_Your objective_.
Among the lines below, some may hold the word "move"; state how many do, giving only the number.

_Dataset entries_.

┄┄┄┄┄┄

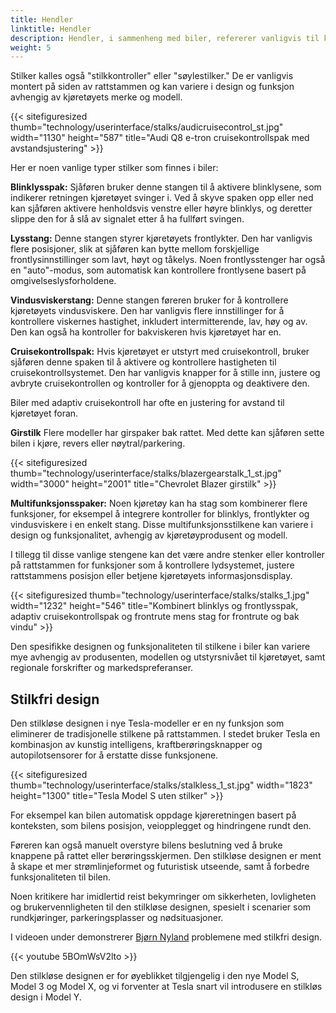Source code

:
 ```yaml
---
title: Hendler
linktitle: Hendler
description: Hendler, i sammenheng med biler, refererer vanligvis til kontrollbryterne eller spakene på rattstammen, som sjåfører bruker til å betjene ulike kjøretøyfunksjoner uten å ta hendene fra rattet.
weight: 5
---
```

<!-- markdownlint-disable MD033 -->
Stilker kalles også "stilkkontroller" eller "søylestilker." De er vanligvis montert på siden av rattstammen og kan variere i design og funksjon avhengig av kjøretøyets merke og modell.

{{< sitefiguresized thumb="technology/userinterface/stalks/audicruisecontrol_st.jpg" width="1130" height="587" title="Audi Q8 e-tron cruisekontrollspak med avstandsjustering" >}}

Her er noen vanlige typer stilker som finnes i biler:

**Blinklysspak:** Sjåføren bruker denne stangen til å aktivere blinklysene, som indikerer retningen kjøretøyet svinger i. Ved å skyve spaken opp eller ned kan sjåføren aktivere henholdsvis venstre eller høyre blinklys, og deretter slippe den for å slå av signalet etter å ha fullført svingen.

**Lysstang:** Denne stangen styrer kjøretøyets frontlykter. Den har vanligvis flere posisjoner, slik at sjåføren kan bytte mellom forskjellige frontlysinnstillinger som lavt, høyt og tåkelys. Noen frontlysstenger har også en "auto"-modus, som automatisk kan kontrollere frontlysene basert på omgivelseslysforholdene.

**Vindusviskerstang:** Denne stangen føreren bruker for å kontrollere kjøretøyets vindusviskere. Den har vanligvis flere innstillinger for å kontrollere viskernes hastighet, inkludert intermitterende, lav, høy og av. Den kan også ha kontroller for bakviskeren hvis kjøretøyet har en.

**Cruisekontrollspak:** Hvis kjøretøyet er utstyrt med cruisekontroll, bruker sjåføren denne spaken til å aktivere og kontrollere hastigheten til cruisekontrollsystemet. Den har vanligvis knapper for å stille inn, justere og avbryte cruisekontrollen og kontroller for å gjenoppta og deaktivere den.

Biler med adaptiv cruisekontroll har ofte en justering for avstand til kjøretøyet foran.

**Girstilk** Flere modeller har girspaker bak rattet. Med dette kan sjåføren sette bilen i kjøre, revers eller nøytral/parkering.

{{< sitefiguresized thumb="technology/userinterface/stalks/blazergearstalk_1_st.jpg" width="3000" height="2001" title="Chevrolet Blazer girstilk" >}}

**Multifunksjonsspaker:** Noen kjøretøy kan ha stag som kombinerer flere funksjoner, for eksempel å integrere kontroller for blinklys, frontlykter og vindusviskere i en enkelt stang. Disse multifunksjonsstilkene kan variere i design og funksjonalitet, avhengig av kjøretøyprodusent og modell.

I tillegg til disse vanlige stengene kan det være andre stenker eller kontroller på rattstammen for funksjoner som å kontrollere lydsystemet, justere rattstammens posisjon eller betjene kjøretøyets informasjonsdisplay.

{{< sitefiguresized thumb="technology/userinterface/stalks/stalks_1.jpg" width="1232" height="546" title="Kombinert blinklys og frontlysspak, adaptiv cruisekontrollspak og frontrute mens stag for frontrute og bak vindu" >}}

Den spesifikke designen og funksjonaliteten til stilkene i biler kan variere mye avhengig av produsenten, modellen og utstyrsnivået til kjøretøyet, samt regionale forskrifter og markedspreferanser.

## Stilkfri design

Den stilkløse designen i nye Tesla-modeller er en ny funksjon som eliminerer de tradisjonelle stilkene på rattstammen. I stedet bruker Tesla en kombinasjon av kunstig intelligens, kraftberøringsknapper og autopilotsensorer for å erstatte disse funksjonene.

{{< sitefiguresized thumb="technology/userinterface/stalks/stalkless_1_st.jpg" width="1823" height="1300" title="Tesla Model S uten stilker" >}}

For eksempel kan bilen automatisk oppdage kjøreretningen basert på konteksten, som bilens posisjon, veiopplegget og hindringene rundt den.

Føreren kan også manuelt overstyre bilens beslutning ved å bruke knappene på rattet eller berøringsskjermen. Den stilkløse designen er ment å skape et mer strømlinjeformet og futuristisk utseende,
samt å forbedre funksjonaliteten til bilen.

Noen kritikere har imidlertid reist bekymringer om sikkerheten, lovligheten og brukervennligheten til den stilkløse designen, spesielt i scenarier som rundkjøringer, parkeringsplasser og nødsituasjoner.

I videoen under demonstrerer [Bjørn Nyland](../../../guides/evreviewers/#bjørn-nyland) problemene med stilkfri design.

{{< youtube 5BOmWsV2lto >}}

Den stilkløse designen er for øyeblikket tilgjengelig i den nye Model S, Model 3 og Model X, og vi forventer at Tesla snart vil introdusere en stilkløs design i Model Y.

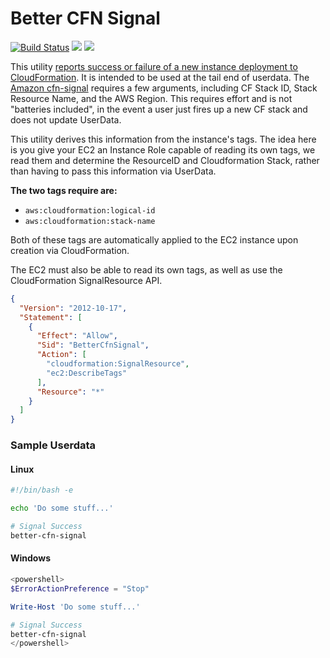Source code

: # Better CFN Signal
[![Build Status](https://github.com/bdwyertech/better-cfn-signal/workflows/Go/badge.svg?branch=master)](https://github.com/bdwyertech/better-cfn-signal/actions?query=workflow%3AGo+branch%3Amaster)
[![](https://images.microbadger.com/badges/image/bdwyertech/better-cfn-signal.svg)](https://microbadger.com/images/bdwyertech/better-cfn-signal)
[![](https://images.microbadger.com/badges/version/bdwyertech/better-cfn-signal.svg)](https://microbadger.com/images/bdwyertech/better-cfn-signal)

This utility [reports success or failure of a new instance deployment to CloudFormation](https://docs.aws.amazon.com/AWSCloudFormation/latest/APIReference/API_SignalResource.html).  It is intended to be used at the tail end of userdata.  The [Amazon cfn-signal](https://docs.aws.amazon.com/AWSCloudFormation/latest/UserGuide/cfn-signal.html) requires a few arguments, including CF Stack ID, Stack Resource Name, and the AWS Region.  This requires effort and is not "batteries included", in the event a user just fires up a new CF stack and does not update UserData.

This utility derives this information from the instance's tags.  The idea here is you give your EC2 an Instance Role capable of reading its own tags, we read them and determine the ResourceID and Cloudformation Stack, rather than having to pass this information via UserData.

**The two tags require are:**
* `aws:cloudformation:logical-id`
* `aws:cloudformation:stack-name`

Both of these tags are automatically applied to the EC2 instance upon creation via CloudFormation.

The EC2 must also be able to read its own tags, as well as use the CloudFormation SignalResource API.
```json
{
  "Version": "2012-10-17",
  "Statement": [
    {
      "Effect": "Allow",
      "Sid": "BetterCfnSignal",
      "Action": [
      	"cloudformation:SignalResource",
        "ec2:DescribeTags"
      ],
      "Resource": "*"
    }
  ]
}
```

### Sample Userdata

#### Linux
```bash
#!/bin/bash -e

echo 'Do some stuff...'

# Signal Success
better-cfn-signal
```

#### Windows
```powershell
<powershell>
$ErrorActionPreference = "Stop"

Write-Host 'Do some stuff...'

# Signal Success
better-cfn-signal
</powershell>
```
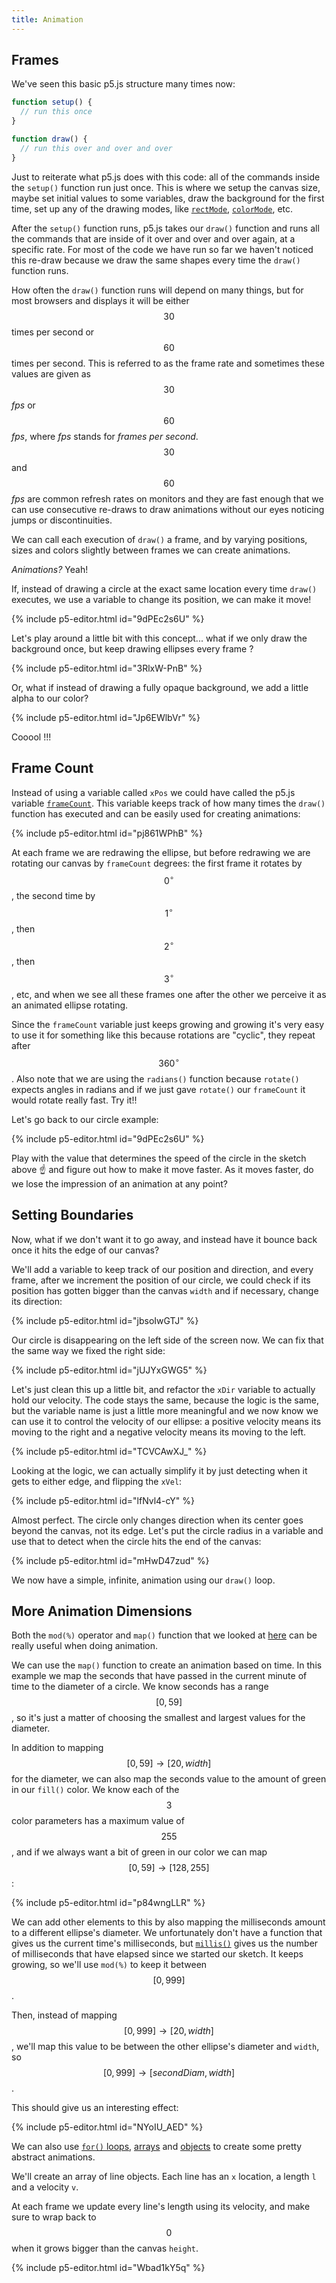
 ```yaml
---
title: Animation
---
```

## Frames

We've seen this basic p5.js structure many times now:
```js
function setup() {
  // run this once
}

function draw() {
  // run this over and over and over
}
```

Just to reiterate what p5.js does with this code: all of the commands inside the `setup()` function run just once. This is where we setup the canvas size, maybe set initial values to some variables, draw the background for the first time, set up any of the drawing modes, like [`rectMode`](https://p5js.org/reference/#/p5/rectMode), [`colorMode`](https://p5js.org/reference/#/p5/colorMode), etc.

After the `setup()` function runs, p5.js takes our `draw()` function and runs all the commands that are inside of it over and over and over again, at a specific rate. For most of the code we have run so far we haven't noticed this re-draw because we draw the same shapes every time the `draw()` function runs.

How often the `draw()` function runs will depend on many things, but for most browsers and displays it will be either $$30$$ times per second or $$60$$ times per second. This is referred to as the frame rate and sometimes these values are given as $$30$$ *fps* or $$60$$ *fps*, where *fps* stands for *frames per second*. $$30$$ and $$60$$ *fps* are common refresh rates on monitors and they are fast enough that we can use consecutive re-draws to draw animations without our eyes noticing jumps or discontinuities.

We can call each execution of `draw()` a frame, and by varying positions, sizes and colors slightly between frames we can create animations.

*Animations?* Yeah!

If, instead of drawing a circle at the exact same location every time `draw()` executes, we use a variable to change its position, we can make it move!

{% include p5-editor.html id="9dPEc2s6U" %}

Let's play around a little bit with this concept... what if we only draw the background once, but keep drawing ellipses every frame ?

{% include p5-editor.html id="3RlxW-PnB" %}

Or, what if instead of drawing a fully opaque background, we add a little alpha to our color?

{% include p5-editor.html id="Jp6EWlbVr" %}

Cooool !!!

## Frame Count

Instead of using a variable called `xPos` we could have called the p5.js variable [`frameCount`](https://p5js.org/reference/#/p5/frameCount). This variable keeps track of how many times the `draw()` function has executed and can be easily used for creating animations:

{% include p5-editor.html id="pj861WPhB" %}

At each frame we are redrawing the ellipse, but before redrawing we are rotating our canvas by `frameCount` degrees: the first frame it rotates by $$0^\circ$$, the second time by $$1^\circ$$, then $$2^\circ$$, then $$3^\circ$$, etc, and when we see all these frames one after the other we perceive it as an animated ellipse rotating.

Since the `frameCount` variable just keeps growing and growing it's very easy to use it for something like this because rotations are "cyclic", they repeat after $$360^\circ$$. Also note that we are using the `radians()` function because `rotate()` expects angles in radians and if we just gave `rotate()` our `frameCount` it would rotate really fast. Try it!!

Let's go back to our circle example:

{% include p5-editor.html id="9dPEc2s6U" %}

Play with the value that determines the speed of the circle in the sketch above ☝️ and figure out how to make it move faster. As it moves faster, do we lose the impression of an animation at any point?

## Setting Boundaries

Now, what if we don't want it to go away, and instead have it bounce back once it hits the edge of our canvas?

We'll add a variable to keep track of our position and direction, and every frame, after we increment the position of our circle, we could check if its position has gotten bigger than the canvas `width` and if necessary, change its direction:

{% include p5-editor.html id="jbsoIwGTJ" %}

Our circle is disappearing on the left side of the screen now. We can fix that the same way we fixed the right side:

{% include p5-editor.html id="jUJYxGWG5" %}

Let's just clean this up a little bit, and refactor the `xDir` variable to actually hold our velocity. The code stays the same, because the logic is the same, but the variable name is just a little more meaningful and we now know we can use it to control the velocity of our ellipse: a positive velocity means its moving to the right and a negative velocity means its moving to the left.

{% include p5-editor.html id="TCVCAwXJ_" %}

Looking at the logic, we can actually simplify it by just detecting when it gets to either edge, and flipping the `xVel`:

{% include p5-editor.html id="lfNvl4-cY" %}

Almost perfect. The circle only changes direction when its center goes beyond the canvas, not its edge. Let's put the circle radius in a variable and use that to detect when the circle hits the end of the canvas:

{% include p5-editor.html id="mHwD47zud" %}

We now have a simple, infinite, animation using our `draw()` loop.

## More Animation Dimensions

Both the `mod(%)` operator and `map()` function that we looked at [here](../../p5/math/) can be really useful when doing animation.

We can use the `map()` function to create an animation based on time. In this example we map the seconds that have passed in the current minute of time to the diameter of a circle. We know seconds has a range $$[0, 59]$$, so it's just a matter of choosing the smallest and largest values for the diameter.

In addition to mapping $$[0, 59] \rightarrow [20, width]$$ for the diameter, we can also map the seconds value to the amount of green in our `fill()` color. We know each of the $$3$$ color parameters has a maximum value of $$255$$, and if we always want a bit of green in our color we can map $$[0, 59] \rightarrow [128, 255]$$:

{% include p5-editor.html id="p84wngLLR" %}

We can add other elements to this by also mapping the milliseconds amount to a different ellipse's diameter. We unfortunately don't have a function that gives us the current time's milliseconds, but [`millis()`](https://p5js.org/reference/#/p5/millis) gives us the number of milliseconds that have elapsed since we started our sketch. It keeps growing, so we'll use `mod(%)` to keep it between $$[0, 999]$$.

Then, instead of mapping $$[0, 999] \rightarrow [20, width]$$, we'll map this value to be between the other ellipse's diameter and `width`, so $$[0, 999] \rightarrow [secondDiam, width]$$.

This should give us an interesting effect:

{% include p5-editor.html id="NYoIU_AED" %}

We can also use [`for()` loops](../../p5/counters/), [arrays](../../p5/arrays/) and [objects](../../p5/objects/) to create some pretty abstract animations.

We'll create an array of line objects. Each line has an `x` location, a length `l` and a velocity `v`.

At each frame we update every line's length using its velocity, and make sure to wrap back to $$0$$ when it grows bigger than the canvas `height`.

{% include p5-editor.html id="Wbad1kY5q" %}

┄┄┄┄┄┄

_Your response_.
2